Extract, without alteration, each line from the start of the listing to the line bearing "TOS-1 <> TOS".

----------

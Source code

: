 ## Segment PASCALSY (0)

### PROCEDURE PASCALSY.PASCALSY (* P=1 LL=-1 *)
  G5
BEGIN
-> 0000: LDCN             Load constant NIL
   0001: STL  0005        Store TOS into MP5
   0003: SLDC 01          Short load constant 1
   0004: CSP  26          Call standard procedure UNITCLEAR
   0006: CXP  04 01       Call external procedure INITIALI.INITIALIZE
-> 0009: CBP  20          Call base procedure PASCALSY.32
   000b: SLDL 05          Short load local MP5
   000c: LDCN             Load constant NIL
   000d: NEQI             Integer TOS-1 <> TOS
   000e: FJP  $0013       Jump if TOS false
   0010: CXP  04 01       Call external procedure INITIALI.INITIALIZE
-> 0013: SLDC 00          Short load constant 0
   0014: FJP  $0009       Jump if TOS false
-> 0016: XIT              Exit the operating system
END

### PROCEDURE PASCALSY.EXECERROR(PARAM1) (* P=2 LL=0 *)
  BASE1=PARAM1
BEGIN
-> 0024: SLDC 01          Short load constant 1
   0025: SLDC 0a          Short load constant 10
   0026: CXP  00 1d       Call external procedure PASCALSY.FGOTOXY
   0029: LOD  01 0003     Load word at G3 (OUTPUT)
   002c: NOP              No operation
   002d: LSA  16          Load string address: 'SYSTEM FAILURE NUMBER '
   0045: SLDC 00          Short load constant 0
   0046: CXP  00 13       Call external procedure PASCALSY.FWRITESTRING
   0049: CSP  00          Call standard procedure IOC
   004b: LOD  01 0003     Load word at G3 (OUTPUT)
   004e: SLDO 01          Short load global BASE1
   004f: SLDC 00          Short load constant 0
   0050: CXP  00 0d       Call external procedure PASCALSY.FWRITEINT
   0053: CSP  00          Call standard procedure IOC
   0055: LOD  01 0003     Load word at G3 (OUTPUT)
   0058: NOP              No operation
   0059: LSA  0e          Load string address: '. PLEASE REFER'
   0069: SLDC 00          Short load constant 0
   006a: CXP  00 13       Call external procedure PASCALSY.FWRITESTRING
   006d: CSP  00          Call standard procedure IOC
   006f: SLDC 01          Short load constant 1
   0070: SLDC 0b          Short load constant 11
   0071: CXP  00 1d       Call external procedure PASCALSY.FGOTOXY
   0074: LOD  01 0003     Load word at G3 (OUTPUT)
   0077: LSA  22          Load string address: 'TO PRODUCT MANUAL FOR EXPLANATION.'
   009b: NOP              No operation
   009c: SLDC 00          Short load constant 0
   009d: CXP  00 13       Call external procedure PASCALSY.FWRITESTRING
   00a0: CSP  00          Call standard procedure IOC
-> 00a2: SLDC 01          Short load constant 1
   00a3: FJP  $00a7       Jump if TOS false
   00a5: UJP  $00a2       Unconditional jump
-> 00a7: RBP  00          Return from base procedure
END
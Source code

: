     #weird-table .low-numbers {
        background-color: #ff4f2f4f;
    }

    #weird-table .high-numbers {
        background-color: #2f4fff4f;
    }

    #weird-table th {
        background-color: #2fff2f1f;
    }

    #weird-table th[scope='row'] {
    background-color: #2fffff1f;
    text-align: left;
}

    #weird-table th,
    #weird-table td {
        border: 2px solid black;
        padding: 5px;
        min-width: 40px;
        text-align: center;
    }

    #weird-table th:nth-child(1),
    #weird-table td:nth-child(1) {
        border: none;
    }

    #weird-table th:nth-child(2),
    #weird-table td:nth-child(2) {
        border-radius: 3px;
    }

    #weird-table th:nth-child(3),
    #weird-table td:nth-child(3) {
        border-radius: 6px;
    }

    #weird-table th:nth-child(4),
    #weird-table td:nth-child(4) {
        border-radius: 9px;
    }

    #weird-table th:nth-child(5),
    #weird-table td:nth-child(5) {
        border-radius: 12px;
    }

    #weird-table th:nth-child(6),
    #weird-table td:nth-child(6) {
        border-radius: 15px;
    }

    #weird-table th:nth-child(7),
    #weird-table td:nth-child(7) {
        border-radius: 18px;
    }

----------

## Exercise solution
Source code

: ## Segment PASCALSY (0)

### PROCEDURE PASCALSY.PASCALSY (* P=1 LL=-1 *)
  G5
BEGIN
-> 0000: LDCN             Load constant NIL
   0001: STL  0005        Store TOS into MP5
   0003: SLDC 01          Short load constant 1
   0004: CSP  26          Call standard procedure UNITCLEAR
   0006: CXP  04 01       Call external procedure INITIALI.INITIALIZE
-> 0009: CBP  20          Call base procedure PASCALSY.32
   000b: SLDL 05          Short load local MP5
   000c: LDCN             Load constant NIL
   000d: NEQI             Integer TOS-1 <> TOS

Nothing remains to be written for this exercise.